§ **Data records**

────

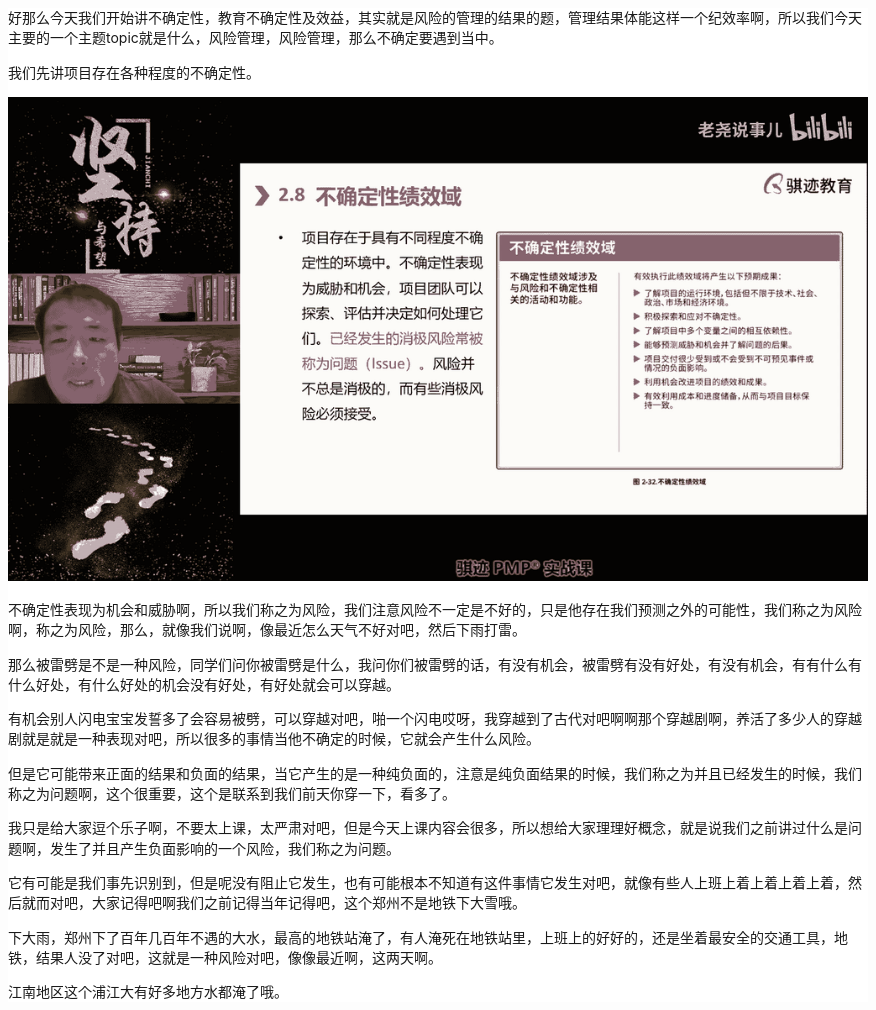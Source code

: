 好那么今天我们开始讲不确定性，教育不确定性及效益，其实就是风险的管理的结果的题，管理结果体能这样一个纪效率啊，所以我们今天主要的一个主题topic就是什么，风险管理，风险管理，那么不确定要遇到当中。

我们先讲项目存在各种程度的不确定性。

![](img/38b2fd5a1fa295d033fd4f59b20c3c4f_36.png)

不确定性表现为机会和威胁啊，所以我们称之为风险，我们注意风险不一定是不好的，只是他存在我们预测之外的可能性，我们称之为风险啊，称之为风险，那么，就像我们说啊，像最近怎么天气不好对吧，然后下雨打雷。

那么被雷劈是不是一种风险，同学们问你被雷劈是什么，我问你们被雷劈的话，有没有机会，被雷劈有没有好处，有没有机会，有有什么有什么好处，有什么好处的机会没有好处，有好处就会可以穿越。

有机会别人闪电宝宝发誓多了会容易被劈，可以穿越对吧，啪一个闪电哎呀，我穿越到了古代对吧啊啊那个穿越剧啊，养活了多少人的穿越剧就是就是一种表现对吧，所以很多的事情当他不确定的时候，它就会产生什么风险。

但是它可能带来正面的结果和负面的结果，当它产生的是一种纯负面的，注意是纯负面结果的时候，我们称之为并且已经发生的时候，我们称之为问题啊，这个很重要，这个是联系到我们前天你穿一下，看多了。

我只是给大家逗个乐子啊，不要太上课，太严肃对吧，但是今天上课内容会很多，所以想给大家理理好概念，就是说我们之前讲过什么是问题啊，发生了并且产生负面影响的一个风险，我们称之为问题。

它有可能是我们事先识别到，但是呢没有阻止它发生，也有可能根本不知道有这件事情它发生对吧，就像有些人上班上着上着上着上着，然后就而对吧，大家记得吧啊我们之前记得当年记得吧，这个郑州不是地铁下大雪哦。

下大雨，郑州下了百年几百年不遇的大水，最高的地铁站淹了，有人淹死在地铁站里，上班上的好好的，还是坐着最安全的交通工具，地铁，结果人没了对吧，这就是一种风险对吧，像像最近啊，这两天啊。

江南地区这个浦江大有好多地方水都淹了哦。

────

§ **Exercise objective**
Reproduce the final stretch of the data above: every line from the one holding "下大雨，郑州下了百年几百年不" through the end, inclusive, exactly as written and nothing else.

§ **Result for this exercise**
下大雨，郑州下了百年几百年不遇的大水，最高的地铁站淹了，有人淹死在地铁站里，上班上的好好的，还是坐着最安全的交通工具，地铁，结果人没了对吧，这就是一种风险对吧，像像最近啊，这两天啊。

江南地区这个浦江大有好多地方水都淹了哦。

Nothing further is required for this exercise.